--- Dataset excerpts ---

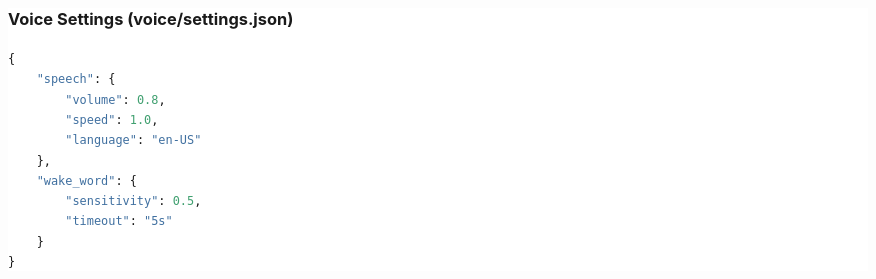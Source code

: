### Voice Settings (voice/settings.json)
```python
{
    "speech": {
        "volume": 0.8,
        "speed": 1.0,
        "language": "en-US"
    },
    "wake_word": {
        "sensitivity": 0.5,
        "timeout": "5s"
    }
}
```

---

▶ **Problem requirements**: Set down all the entries exactly as they appear, but skip any pictures.

▶ **Result of this task**:
Source code

:### Voice Settings (voice/settings.json)
```python
{
    "speech": {
        "volume": 0.8,
        "speed": 1.0,
        "language": "en-US"
    },
    "wake_word": {
        "sensitivity": 0.5,
        "timeout": "5s"
    }
}
```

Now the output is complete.